During January 2019, Baobab completed the acquisition of the Lukin and Salaita properties, being the key surface rights for the Makhado Project. The balance of the purchase price of R35 million ($2.2 million) (plus interest) (the DeferredPayment) was payable by Baobab on 10 January 2022. The Company paid an instalment of R6 million ($0.4 million) on 12 January 2022 which will be deducted from the Deferred Payment, and the vendor agreed to extend the due date for payment of the balance, to 28 February 2022. MC Mining is currently resolving the funding required for the Deferred Payment and interest on the unpaid Deferred Payment will accrue at the effective annual rate of 15.2% from 10 January 2022. 

 

The Company continues to work with Baobab and its advisers to complete the funding requirement for development of the Makhado Project.
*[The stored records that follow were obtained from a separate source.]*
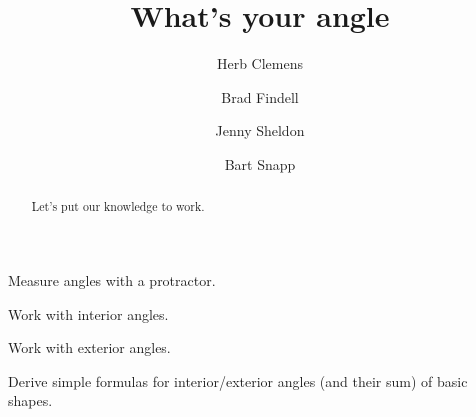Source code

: \documentclass[nooutcomes,noauthor,hints,handout]{ximera}
\title{What's your angle}
\author{Herb Clemens \and Brad Findell \and Jenny Sheldon \and Bart Snapp}
\begin{document}
\begin{abstract}
  Let's put our knowledge to work. 
\end{abstract}
\maketitle


\begin{listOutcomes}
\item Measure angles with a protractor.
\item Work with interior angles.
\item Work with exterior angles.
\item Derive simple formulas for interior/exterior angles (and their
  sum) of basic shapes.
\end{listOutcomes}

\mynewpage



 
       
\end{document}
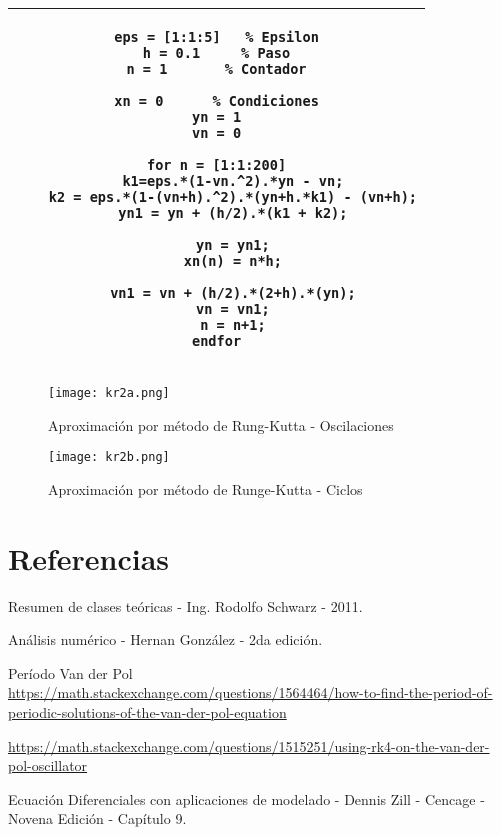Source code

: \documentclass[a4paper, 10pt, spanish]{article}
\begin{document}
\begin{center}
\begin{tabular}{c}
\\
\hline
\begin{lstlisting}
eps = [1:1:5] 	% Epsilon
h = 0.1		% Paso
n = 1 		% Contador

xn = 0 		% Condiciones
yn = 1
vn = 0

for n = [1:1:200]
	k1=eps.*(1-vn.^2).*yn - vn;
	k2 = eps.*(1-(vn+h).^2).*(yn+h.*k1) - (vn+h);
	yn1 = yn + (h/2).*(k1 + k2);
	
	yn = yn1;
	xn(n) = n*h;

	vn1 = vn + (h/2).*(2+h).*(yn);
	vn = vn1;
	n = n+1;
endfor
\end{lstlisting}
\\
\hline
\end{tabular}
\end{center}

\newpage

\begin{figure}[H]
\centering
\texttt{[image: kr2a.png]}
\caption{Aproximación por método de Rung-Kutta - Oscilaciones}
\end{figure}

\begin{figure}[H]
\centering
\texttt{[image: kr2b.png]}
\caption{Aproximación por método de Runge-Kutta - Ciclos}
\end{figure}


\newpage
\section{Referencias}
\begin{enumerate}[{[}1{]}]
  \item Resumen de clases teóricas - Ing. Rodolfo Schwarz - 2011.
  \item Análisis numérico - Hernan González - 2da edición.
  \item Período Van der Pol \\\small\url{https://math.stackexchange.com/questions/1564464/how-to-find-the-period-of-periodic-solutions-of-the-van-der-pol-equation}
  \item \url{https://math.stackexchange.com/questions/1515251/using-rk4-on-the-van-der-pol-oscillator}
  \item Ecuación Diferenciales con aplicaciones de modelado - Dennis Zill - Cencage - Novena Edición - Capítulo 9.
\end{enumerate}
\end{document}
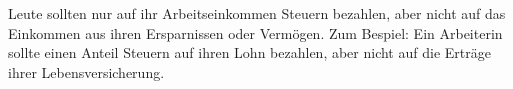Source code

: Leute sollten nur auf ihr Arbeitseinkommen Steuern bezahlen, aber nicht auf das Einkommen aus ihren Ersparnissen oder Vermögen.
Zum Bespiel: Ein Arbeiterin sollte einen Anteil Steuern auf ihren Lohn bezahlen, aber nicht auf die Erträge ihrer Lebensversicherung.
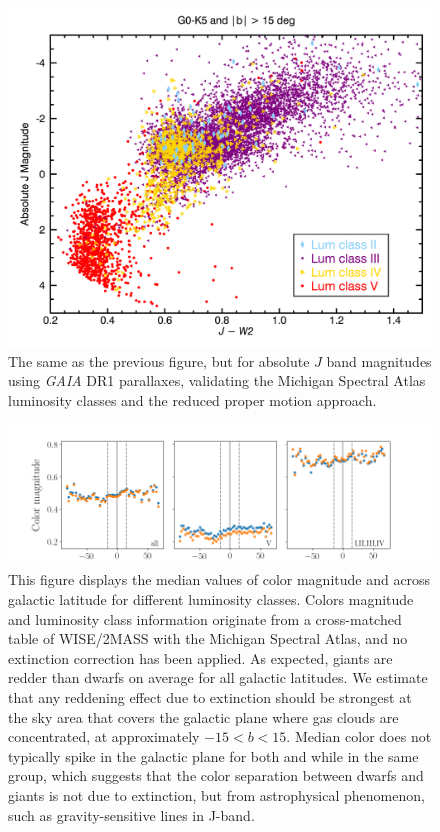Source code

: \begin{figure}[t]
  \begin{center}
      \includegraphics[width=1.0\textwidth,clip=true]{Figures/absolute_j/plot-J-W2-G0-K5-b15-1.png}
 \end{center}
 \caption{The same as the previous figure, but for absolute $J$ band magnitudes using \textit{GAIA} DR1 parallaxes, validating the Michigan Spectral Atlas luminosity classes and the reduced proper motion approach.}
\end{figure}

\begin{figure}
    \centering
    \includegraphics[width=1.0\textwidth,clip=true]{Figures/populations/plot-b-vs-color.png}
    \caption{This figure displays the median values of color magnitude \jwone and \jwtwo across galactic latitude for different luminosity classes. Colors magnitude and luminosity class information originate from a cross-matched table of WISE/2MASS with the Michigan Spectral Atlas, and no extinction correction has been applied. As expected, giants are redder than dwarfs on average for all galactic latitudes. We estimate that any reddening effect due to extinction should be strongest at the sky area that covers the galactic plane where gas clouds are concentrated, at approximately $-15<b<15$. Median color does not typically spike in the galactic plane for both \jwone and \jwtwo while in the same group, which suggests that the color separation between dwarfs and giants is not due to extinction, but from astrophysical phenomenon, such as gravity-sensitive lines in J-band.}
    \label{fig:color-vs-b}
\end{figure}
A further announcement will be made in due course, as and when applicable.

 

Vele Semi-Soft Coking and Thermal Coal Colliery - Limpopo (Tuli) Coalfield (100% owned)

The Vele Colliery remained on care and maintenance during the quarter and no LTIs were recorded during the period (FY2022 Q1: nil). The Vele processing plant is to be refurbished and recommissioned as part of Phase 1 development of the Makhado Project.

 

Greater Soutpansberg Project (GSP)- Soutpansberg Coalfield (74% owned)

GSP recorded no LTIs (FY2022 Q1: nil) during the quarter and no reportable activities occurred during the period.

 

Markets

The demand for coal continued during the quarter, leading to a rise in the price of quality South African export thermal coal with average API4 prices improving to $163/t compared to $73/t recorded in Q2 FY2021 (FY2022 Q1: $139/t). Demand for hard coking coal also increased with average prices of $368/t compared to $111/t in Q2 FY2021.

 

Directorate changes

Appointment of Mr Junchao Liu as a Non-Executive Director of MC Mining following the retirement of long standing Non-Executive Director Mr Shangren Ding. Mr Liu is the Board representative of Haohua Energy International (Hong Kong) Co. Ltd (HEI), MC Mining's largest shareholder. Mr Liu is the Deputy Director of Business Development of Beijing Haohua Energy Resource Company and Deputy General Manager of HEI.

 

Appendix 5B - Quarterly Cash Flow Report

The cash balance as at 31 December 2021 was $1.9 million with a further $1.3 million of available facilities. The aggregate amount of payments to related parties and their associates as disclosed at item 6.1 of the December quarter Appendix 5B was $63k, comprising executive director remuneration.

 

In order to meet its working capital requirements, the Group is exploring and progressing on several alternative strategies to raise additional funding including, but not limited to:

• The issue of new equity for cash in the Company to current and new shareholders, of which the MC Mining Group has a demonstrated history of success in this regard;

• The issue of new equity for cash in subsidiary companies which own the Makhado Project;

• Further debt funding;

• Further contractor BOOT (build, own, operate, transfer) funding arrangements; and

• The sale of a minority stake in the subsidiary companies holding the Makhado Project.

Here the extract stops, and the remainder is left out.